**Problem statement:** Will you return, word for word, only the lines from the top of the data below down to and including the one with "- [[308 | 308a]] [[299]]"?
##### Input records #####
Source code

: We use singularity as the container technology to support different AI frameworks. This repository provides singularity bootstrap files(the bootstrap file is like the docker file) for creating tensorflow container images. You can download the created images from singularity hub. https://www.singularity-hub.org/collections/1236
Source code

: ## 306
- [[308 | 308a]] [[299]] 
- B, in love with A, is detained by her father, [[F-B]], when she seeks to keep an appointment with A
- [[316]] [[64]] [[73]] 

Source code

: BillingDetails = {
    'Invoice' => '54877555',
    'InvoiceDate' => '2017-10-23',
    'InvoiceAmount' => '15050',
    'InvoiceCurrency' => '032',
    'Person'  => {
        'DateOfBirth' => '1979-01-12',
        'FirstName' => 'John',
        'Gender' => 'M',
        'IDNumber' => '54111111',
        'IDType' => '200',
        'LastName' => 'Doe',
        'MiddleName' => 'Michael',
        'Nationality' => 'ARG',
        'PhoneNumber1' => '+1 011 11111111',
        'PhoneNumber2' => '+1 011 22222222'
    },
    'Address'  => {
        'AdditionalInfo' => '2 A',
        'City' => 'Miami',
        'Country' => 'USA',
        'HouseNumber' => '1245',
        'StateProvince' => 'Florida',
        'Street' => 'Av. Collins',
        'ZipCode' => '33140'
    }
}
#####
**Solution to this exercise:**
Source code

: We use singularity as the container technology to support different AI frameworks. This repository provides singularity bootstrap files(the bootstrap file is like the docker file) for creating tensorflow container images. You can download the created images from singularity hub. https://www.singularity-hub.org/collections/1236
Source code

: ## 306
- [[308 | 308a]] [[299]] 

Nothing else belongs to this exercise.